● **Your instructions**
Entries below include pictures. Output exactly the lines from the one with "Run the app" down to the one with "## Observações", both ends included, and leave the pictures out.
________
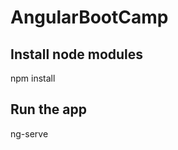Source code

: # AngularBootCamp

Install node modules
-----------------------
npm install

Run the app
-----------------------
ng-serve
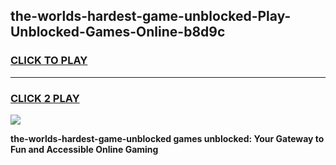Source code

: 
## the-worlds-hardest-game-unblocked-Play-Unblocked-Games-Online-b8d9c
<h3>
<a href="https://premium76.site?title=the-worlds-hardest-game-unblocked&ref=25A">CLICK TO PLAY</a></h3>
<hr>

<h3>
<a href="https://premium76.site?title=the-worlds-hardest-game-unblocked&ref=25A">CLICK 2 PLAY</a>
  
</h3>

<a href="https://premium76.site?title=the-worlds-hardest-game-unblocked&ref=25A"><img src="https://clearcache.store/games.png"></a>


**the-worlds-hardest-game-unblocked games unblocked: Your Gateway to Fun and Accessible Online Gaming**
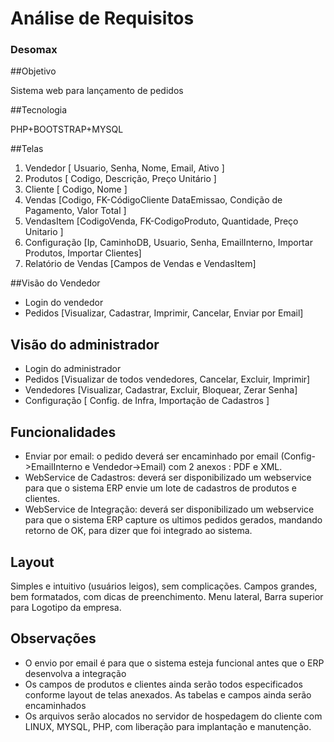 # Análise de Requisitos
### Desomax

##Objetivo

Sistema web para lançamento de pedidos

##Tecnologia

PHP+BOOTSTRAP+MYSQL

##Telas

1. Vendedor [ Usuario, Senha, Nome, Email, Ativo ]
2. Produtos [ Codigo, Descrição, Preço Unitário ]
3. Cliente [ Codigo, Nome ]
4. Vendas [Codigo, FK-CódigoCliente DataEmissao, Condição de Pagamento, Valor Total ]
5. VendasItem [CodigoVenda, FK-CodigoProduto, Quantidade, Preço Unitario ]
6. Configuração [Ip, CaminhoDB, Usuario, Senha, EmailInterno, Importar Produtos, Importar Clientes]
7. Relatório de Vendas [Campos de Vendas e VendasItem]

##Visão do Vendedor
- Login do vendedor
- Pedidos [Visualizar, Cadastrar, Imprimir, Cancelar, Enviar por Email]

## Visão do administrador
- Login do administrador
- Pedidos [Visualizar de todos vendedores, Cancelar, Excluir, Imprimir]
- Vendedores [Visualizar, Cadastrar, Excluir, Bloquear, Zerar Senha]
- Configuração [ Config. de Infra, Importação de Cadastros ]

## Funcionalidades
- Enviar por email: o pedido deverá ser encaminhado por email (Config->EmailInterno e Vendedor->Email) com 2 anexos : PDF e XML.
- WebService de Cadastros: deverá ser disponibilizado um webservice para que o sistema ERP envie um lote de cadastros de produtos e clientes. 
- WebService de Integração: deverá ser disponibilizado um webservice para que o sistema ERP capture os ultimos pedidos gerados, mandando retorno de OK, para dizer que foi integrado ao sistema.

## Layout
Simples e intuitivo (usuários leigos), sem complicações. Campos grandes, bem formatados, com dicas de preenchimento. Menu lateral, Barra superior para Logotipo da empresa.

## Observações

- O envio por email é para que o sistema esteja funcional antes que o ERP desenvolva a integração
- Os campos de produtos e clientes ainda serão todos especificados conforme layout de telas anexados. As tabelas e campos ainda serão encaminhados
- Os arquivos serão alocados no servidor de hospedagem do cliente com LINUX, MYSQL, PHP, com liberação para implantação e manutenção.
________
● **Response**
Run the app
-----------------------
ng-serve
Source code

: 
## the-worlds-hardest-game-unblocked-Play-Unblocked-Games-Online-b8d9c
<h3>
<a href="https://premium76.site?title=the-worlds-hardest-game-unblocked&ref=25A">CLICK TO PLAY</a></h3>
<hr>

<h3>
<a href="https://premium76.site?title=the-worlds-hardest-game-unblocked&ref=25A">CLICK 2 PLAY</a>
  
</h3>

<a href="https://premium76.site?title=the-worlds-hardest-game-unblocked&ref=25A"><img src="https://clearcache.store/games.png"></a>


**the-worlds-hardest-game-unblocked games unblocked: Your Gateway to Fun and Accessible Online Gaming**
 # Análise de Requisitos
### Desomax

##Objetivo

Sistema web para lançamento de pedidos

##Tecnologia

PHP+BOOTSTRAP+MYSQL

##Telas

1. Vendedor [ Usuario, Senha, Nome, Email, Ativo ]
2. Produtos [ Codigo, Descrição, Preço Unitário ]
3. Cliente [ Codigo, Nome ]
4. Vendas [Codigo, FK-CódigoCliente DataEmissao, Condição de Pagamento, Valor Total ]
5. VendasItem [CodigoVenda, FK-CodigoProduto, Quantidade, Preço Unitario ]
6. Configuração [Ip, CaminhoDB, Usuario, Senha, EmailInterno, Importar Produtos, Importar Clientes]
7. Relatório de Vendas [Campos de Vendas e VendasItem]

##Visão do Vendedor
- Login do vendedor
- Pedidos [Visualizar, Cadastrar, Imprimir, Cancelar, Enviar por Email]

## Visão do administrador
- Login do administrador
- Pedidos [Visualizar de todos vendedores, Cancelar, Excluir, Imprimir]
- Vendedores [Visualizar, Cadastrar, Excluir, Bloquear, Zerar Senha]
- Configuração [ Config. de Infra, Importação de Cadastros ]

## Funcionalidades
- Enviar por email: o pedido deverá ser encaminhado por email (Config->EmailInterno e Vendedor->Email) com 2 anexos : PDF e XML.
- WebService de Cadastros: deverá ser disponibilizado um webservice para que o sistema ERP envie um lote de cadastros de produtos e clientes. 
- WebService de Integração: deverá ser disponibilizado um webservice para que o sistema ERP capture os ultimos pedidos gerados, mandando retorno de OK, para dizer que foi integrado ao sistema.

## Layout
Simples e intuitivo (usuários leigos), sem complicações. Campos grandes, bem formatados, com dicas de preenchimento. Menu lateral, Barra superior para Logotipo da empresa.

## Observações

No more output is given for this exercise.